_Excerpted data:_
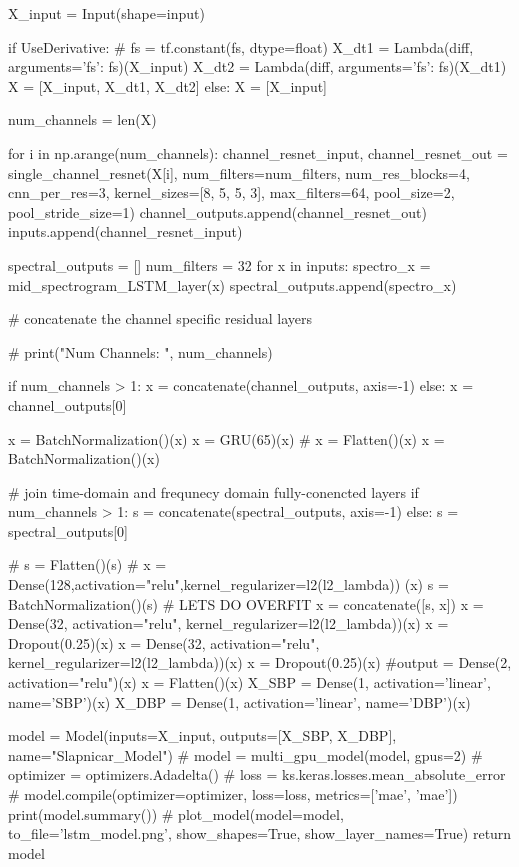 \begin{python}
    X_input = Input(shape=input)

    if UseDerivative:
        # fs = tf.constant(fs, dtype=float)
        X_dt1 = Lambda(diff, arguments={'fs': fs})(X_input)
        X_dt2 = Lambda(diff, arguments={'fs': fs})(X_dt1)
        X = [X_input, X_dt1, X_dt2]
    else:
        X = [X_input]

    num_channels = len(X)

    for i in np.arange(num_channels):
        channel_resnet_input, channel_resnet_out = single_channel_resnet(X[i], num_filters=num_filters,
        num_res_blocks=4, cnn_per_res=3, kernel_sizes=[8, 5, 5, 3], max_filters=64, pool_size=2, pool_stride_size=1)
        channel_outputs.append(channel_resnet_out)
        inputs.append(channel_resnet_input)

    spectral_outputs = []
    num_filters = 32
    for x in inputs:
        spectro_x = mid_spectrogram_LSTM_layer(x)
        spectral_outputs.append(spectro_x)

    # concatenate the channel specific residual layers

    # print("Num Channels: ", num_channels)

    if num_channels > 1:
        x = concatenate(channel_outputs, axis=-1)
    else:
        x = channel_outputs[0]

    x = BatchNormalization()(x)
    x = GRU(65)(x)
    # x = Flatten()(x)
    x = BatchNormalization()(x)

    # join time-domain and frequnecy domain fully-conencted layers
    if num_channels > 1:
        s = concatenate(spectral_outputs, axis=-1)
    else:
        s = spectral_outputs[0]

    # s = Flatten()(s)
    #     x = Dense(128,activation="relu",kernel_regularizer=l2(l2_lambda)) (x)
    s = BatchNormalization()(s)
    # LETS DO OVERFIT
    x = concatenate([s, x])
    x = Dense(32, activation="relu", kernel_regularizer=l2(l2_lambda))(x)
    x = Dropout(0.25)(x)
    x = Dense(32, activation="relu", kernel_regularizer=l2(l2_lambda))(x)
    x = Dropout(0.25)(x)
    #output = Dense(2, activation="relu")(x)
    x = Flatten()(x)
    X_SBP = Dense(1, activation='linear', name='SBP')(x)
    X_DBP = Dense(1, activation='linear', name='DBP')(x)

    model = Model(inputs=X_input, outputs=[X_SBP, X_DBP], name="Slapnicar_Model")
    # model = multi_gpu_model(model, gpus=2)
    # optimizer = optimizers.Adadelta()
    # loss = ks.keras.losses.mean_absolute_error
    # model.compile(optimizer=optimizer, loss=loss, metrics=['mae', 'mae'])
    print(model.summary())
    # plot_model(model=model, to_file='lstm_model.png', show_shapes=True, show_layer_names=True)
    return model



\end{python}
* * *
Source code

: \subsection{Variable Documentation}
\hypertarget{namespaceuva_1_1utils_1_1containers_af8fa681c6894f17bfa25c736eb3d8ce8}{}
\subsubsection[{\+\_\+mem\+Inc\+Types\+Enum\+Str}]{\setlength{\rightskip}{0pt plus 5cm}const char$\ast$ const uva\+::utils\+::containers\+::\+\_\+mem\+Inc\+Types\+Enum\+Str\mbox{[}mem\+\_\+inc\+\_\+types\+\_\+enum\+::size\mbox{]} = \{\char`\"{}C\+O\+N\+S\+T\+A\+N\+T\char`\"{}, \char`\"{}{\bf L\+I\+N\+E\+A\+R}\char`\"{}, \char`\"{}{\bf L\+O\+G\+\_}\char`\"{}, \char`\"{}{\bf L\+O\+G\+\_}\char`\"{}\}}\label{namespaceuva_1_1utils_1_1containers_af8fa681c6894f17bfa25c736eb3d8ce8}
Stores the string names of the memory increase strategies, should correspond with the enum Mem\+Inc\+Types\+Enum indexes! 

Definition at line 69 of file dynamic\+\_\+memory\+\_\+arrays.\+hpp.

_Task objective:_ Above this instruction are the records; retype exactly the lines from the one containing "X_DBP = Dense(1, activation='linear', name='DBP')(x)" up to and including the one containing "print(model.summary())".

_Solution below:_
    X_DBP = Dense(1, activation='linear', name='DBP')(x)

    model = Model(inputs=X_input, outputs=[X_SBP, X_DBP], name="Slapnicar_Model")
    # model = multi_gpu_model(model, gpus=2)
    # optimizer = optimizers.Adadelta()
    # loss = ks.keras.losses.mean_absolute_error
    # model.compile(optimizer=optimizer, loss=loss, metrics=['mae', 'mae'])
    print(model.summary())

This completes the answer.